## Data records
○ ○ ○ ○ ○ ○ ○

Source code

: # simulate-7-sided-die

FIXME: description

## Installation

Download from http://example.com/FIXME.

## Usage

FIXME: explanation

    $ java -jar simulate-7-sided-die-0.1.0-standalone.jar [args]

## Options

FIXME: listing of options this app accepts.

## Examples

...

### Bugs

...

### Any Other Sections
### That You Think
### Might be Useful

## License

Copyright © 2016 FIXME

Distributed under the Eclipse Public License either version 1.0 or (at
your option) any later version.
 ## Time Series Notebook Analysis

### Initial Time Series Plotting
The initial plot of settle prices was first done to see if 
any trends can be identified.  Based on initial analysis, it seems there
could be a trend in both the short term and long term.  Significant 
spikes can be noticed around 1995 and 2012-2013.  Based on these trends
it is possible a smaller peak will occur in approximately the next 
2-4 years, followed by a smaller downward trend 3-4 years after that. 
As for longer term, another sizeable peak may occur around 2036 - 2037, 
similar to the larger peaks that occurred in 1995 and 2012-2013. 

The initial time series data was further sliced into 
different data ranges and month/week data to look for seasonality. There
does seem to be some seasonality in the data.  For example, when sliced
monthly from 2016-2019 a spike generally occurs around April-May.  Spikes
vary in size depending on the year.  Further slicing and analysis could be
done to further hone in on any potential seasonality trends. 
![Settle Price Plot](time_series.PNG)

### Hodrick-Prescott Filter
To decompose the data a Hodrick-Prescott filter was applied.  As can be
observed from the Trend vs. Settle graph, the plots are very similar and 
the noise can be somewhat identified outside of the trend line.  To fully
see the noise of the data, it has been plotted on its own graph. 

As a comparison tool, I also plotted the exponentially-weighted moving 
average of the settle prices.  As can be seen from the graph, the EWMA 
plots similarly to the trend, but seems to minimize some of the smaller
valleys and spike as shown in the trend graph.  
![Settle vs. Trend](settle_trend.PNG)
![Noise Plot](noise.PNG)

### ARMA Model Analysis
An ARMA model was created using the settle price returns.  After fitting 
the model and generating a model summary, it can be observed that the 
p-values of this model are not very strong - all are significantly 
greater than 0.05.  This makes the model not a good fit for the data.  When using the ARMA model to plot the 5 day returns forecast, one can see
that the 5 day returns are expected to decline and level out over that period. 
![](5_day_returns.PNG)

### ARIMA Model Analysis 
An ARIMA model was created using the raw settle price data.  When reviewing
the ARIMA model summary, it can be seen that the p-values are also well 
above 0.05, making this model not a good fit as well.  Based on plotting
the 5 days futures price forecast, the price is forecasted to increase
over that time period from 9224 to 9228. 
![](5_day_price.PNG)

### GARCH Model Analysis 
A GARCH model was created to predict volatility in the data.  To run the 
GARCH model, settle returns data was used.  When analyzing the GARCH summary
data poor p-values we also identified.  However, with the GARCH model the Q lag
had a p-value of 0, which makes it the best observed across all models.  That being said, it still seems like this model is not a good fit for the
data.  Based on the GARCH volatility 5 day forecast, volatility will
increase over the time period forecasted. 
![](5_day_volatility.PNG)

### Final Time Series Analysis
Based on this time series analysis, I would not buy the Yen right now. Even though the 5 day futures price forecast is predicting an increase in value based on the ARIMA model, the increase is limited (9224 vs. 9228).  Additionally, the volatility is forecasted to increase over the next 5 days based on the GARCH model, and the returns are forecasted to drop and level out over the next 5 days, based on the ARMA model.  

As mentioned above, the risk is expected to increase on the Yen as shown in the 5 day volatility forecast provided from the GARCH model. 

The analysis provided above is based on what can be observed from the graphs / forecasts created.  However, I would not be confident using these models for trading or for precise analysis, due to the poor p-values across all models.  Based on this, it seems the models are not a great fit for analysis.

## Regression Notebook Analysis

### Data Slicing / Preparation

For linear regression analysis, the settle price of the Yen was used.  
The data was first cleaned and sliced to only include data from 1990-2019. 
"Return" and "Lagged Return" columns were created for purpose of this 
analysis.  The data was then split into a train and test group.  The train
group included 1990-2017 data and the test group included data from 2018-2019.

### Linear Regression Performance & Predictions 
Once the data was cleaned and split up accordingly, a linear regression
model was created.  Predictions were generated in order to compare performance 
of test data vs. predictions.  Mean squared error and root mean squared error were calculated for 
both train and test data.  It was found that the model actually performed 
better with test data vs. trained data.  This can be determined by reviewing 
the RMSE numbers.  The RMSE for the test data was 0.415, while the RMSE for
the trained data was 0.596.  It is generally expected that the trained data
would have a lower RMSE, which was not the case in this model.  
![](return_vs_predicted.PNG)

○ ○ ○ ○ ○ ○ ○

## How to complete this task
Write out the data above once more, exactly as it stands.

## Solution for this problem
Source code

: # simulate-7-sided-die

FIXME: description

## Installation

Download from http://example.com/FIXME.

## Usage

FIXME: explanation

    $ java -jar simulate-7-sided-die-0.1.0-standalone.jar [args]

## Options

FIXME: listing of options this app accepts.

## Examples

...

### Bugs

...

### Any Other Sections
### That You Think
### Might be Useful

## License

Copyright © 2016 FIXME

Distributed under the Eclipse Public License either version 1.0 or (at
your option) any later version.
 ## Time Series Notebook Analysis

### Initial Time Series Plotting
The initial plot of settle prices was first done to see if 
any trends can be identified.  Based on initial analysis, it seems there
could be a trend in both the short term and long term.  Significant 
spikes can be noticed around 1995 and 2012-2013.  Based on these trends
it is possible a smaller peak will occur in approximately the next 
2-4 years, followed by a smaller downward trend 3-4 years after that. 
As for longer term, another sizeable peak may occur around 2036 - 2037, 
similar to the larger peaks that occurred in 1995 and 2012-2013. 

The initial time series data was further sliced into 
different data ranges and month/week data to look for seasonality. There
does seem to be some seasonality in the data.  For example, when sliced
monthly from 2016-2019 a spike generally occurs around April-May.  Spikes
vary in size depending on the year.  Further slicing and analysis could be
done to further hone in on any potential seasonality trends. 
![Settle Price Plot](time_series.PNG)

### Hodrick-Prescott Filter
To decompose the data a Hodrick-Prescott filter was applied.  As can be
observed from the Trend vs. Settle graph, the plots are very similar and 
the noise can be somewhat identified outside of the trend line.  To fully
see the noise of the data, it has been plotted on its own graph. 

As a comparison tool, I also plotted the exponentially-weighted moving 
average of the settle prices.  As can be seen from the graph, the EWMA 
plots similarly to the trend, but seems to minimize some of the smaller
valleys and spike as shown in the trend graph.  
![Settle vs. Trend](settle_trend.PNG)
![Noise Plot](noise.PNG)

### ARMA Model Analysis
An ARMA model was created using the settle price returns.  After fitting 
the model and generating a model summary, it can be observed that the 
p-values of this model are not very strong - all are significantly 
greater than 0.05.  This makes the model not a good fit for the data.  When using the ARMA model to plot the 5 day returns forecast, one can see
that the 5 day returns are expected to decline and level out over that period. 
![](5_day_returns.PNG)

### ARIMA Model Analysis 
An ARIMA model was created using the raw settle price data.  When reviewing
the ARIMA model summary, it can be seen that the p-values are also well 
above 0.05, making this model not a good fit as well.  Based on plotting
the 5 days futures price forecast, the price is forecasted to increase
over that time period from 9224 to 9228. 
![](5_day_price.PNG)

### GARCH Model Analysis 
A GARCH model was created to predict volatility in the data.  To run the 
GARCH model, settle returns data was used.  When analyzing the GARCH summary
data poor p-values we also identified.  However, with the GARCH model the Q lag
had a p-value of 0, which makes it the best observed across all models.  That being said, it still seems like this model is not a good fit for the
data.  Based on the GARCH volatility 5 day forecast, volatility will
increase over the time period forecasted. 
![](5_day_volatility.PNG)

### Final Time Series Analysis
Based on this time series analysis, I would not buy the Yen right now. Even though the 5 day futures price forecast is predicting an increase in value based on the ARIMA model, the increase is limited (9224 vs. 9228).  Additionally, the volatility is forecasted to increase over the next 5 days based on the GARCH model, and the returns are forecasted to drop and level out over the next 5 days, based on the ARMA model.  

As mentioned above, the risk is expected to increase on the Yen as shown in the 5 day volatility forecast provided from the GARCH model. 

The analysis provided above is based on what can be observed from the graphs / forecasts created.  However, I would not be confident using these models for trading or for precise analysis, due to the poor p-values across all models.  Based on this, it seems the models are not a great fit for analysis.

## Regression Notebook Analysis

### Data Slicing / Preparation

For linear regression analysis, the settle price of the Yen was used.  
The data was first cleaned and sliced to only include data from 1990-2019. 
"Return" and "Lagged Return" columns were created for purpose of this 
analysis.  The data was then split into a train and test group.  The train
group included 1990-2017 data and the test group included data from 2018-2019.

### Linear Regression Performance & Predictions 
Once the data was cleaned and split up accordingly, a linear regression
model was created.  Predictions were generated in order to compare performance 
of test data vs. predictions.  Mean squared error and root mean squared error were calculated for 
both train and test data.  It was found that the model actually performed 
better with test data vs. trained data.  This can be determined by reviewing 
the RMSE numbers.  The RMSE for the test data was 0.415, while the RMSE for
the trained data was 0.596.  It is generally expected that the trained data
would have a lower RMSE, which was not the case in this model.  
![](return_vs_predicted.PNG)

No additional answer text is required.